# Connecting TV to Klipsch ProMedia 2.1



## MoNsTeReNeRgY22

Hi guys,

I just bought a pair of the Klipsch ProMedia 2.1 and want to hook them up to my main TV in the living room. I am a little confused though on hooking them up to the TV. According to the specs, the speakers have MP3 two-channel soundcard miniplug for input. I'm not exactly sure what that is, but figured y'all could help me out.
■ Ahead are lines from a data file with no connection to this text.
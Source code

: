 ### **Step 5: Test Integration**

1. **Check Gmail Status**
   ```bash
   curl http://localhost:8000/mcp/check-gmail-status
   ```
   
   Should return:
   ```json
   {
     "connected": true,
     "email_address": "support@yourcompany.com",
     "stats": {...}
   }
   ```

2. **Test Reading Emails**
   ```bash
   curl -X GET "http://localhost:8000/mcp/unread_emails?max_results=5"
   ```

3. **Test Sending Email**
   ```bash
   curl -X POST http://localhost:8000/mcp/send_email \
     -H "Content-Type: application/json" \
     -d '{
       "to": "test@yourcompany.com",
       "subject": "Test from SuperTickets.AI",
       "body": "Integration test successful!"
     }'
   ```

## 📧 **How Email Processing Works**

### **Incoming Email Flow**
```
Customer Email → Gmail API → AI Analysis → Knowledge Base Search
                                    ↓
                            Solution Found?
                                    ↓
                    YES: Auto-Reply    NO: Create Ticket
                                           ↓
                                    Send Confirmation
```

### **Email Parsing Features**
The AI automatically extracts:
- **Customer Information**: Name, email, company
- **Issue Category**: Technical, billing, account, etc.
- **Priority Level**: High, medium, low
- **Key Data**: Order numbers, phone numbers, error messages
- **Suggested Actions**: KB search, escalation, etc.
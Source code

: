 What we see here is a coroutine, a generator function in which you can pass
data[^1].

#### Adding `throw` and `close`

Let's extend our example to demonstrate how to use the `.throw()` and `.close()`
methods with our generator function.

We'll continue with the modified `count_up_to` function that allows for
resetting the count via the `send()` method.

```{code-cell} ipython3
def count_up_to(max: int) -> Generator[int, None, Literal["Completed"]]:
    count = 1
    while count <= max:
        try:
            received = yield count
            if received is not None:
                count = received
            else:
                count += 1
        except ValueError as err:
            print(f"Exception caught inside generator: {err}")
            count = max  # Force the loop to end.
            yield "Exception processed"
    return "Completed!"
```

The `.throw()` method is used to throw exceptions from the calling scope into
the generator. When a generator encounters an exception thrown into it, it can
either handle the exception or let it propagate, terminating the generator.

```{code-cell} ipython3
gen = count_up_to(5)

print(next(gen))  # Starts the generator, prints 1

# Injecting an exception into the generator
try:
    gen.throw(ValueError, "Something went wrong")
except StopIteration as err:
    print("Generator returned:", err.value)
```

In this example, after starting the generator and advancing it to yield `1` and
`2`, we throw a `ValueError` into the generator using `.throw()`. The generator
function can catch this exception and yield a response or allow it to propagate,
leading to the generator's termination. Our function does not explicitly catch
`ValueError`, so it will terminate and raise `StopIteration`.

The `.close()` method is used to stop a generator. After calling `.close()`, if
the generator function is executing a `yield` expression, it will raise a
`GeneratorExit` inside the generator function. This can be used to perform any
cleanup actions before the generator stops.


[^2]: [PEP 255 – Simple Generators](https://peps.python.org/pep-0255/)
I have googled, and a few say this should work.

http://www.monoprice.com/products/product.asp?c_id=102&cp_id=10218&cs_id=1021815&p_id=5598&seq=1&format=2

But that is going to the headphone output on the speakers I'm assuming so I guess thats where Im getting confused.

Thanks for the help and let me know if you need any more information.

Note: The speakers haven't arrived yet and I just forgot to order a cable to hook them up.


----------



## Scharfschutzen

You need a Female 3.5 to Male RCAs and plug them directly into the source (cable box or TV output).

http://www.amazon.com/3-5mm-Stereo-Female-Y-Cable-6-Inch/dp/B000I23TTE


----------



## Bit_reaper

As the Klipsch ProMedia 2.1 is made for PC's it should come standard with a 3.5mm jack

one of thees -->


You can actually plug thees in to the head phone jack and use the TV's own volume to adjust well ... the volume.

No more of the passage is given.